FIELD OF THE INVENTION
[0003] The present invention relates generally to anti-reflective
(AR) coatings. More specifically, the present invention relates to
systems and methods for producing gradient-optical-index porous
(GRIP) coatings by layer co-deposition and sacrificial material
removal.
BACKGROUND OF THE INVENTION
[0004] The direct nano-patterning of the surface of an optical
element to achieve reduced Fresnel reflections is an attractive
alternative to traditional AR coatings. Unlike thin-film
multi-layered coatings, this anti-reflective surface structure
(ARSS) processing does not involve applying additional materials to
the surface of the optics, which often results in coating
delamination under thermal cycling and laser damage to the coating
at lower thresholds than the window material. In contrast,
state-of-the-art processing has resulted in AR performance of ARSSs
comparable to that of the traditional AR coatings, while adding
significant advantages, such as higher laser damage thresholds,
large acceptance angles, and ease of cleaning, since there is no
foreign material on the surface. Random ARSSs can be designed to
work over large bandwidths with a variety of materials and have
been shown to exhibit high laser damage thresholds. The scale of
the random pattern utilized is designed to be in the optical
sub-wavelength regime in order to avoid undesired diffraction
and/or scattering effects, while the height of the individual
features is on the order of one-half the optical wavelength in
order to simulate a layer with graded index variation, between that
of air and the optical substrate. For random-ARSSs (rARSSs),
nano-structuring is typically performed using dry-etching-based
methods. Lithographic steps are not needed for rARSSs, and the
optical surface is typically processed with reactive ion etching,
using plasma and gas mixtures appropriate to the substrate
material.
[0005] Certain crystalline inorganic materials used for optical
applications, such as Sapphire, Germanium, Zinc Sulfide, Zinc
Selenide, Calcium Fluoride, and Diamond, have dry (and sometimes
wet) etch resistance, as they do not react with etching plasmas,
such as Methyl Fluoride, Ethyl Fluoride, Freon,
Sulfur-hexafluoride, Oxygen, Chlorine, Boron tri-Chloride, and
Hydrogen, or they can react destructively, thus rendering the
fabrication of rARSSs impossible with currently known methods and
technologies.

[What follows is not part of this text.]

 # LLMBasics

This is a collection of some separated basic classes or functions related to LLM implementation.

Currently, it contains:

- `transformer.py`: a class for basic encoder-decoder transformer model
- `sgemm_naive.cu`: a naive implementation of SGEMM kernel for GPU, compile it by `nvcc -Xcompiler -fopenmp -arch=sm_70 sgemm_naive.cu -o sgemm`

For these types of optical substrates, there are no
rARSSs demonstrated to date. The same applies for polycrystalline
and compressed powder substrates, such as various grades of Spinel,
Zerodur, and Cleartran. The large index of refraction of these
materials (which can vary from 1.5 to 4.0), across their respective
application wavelengths (from 150 nm to 20 .mu.m), limits the
transmission performance of optical elements and windows fabricated
using them. Conventional AR thin-film layered coatings are used to
reduce their reflectivity, leading to the issues mentioned
previously.
[0006] The ability to fabricate rARSSs on etch-resistant optical
substrates would enable the technology to apply beyond vitreous
substrates (such as fused silica and glasses), in spectral regions
where conventional solutions are currently not available.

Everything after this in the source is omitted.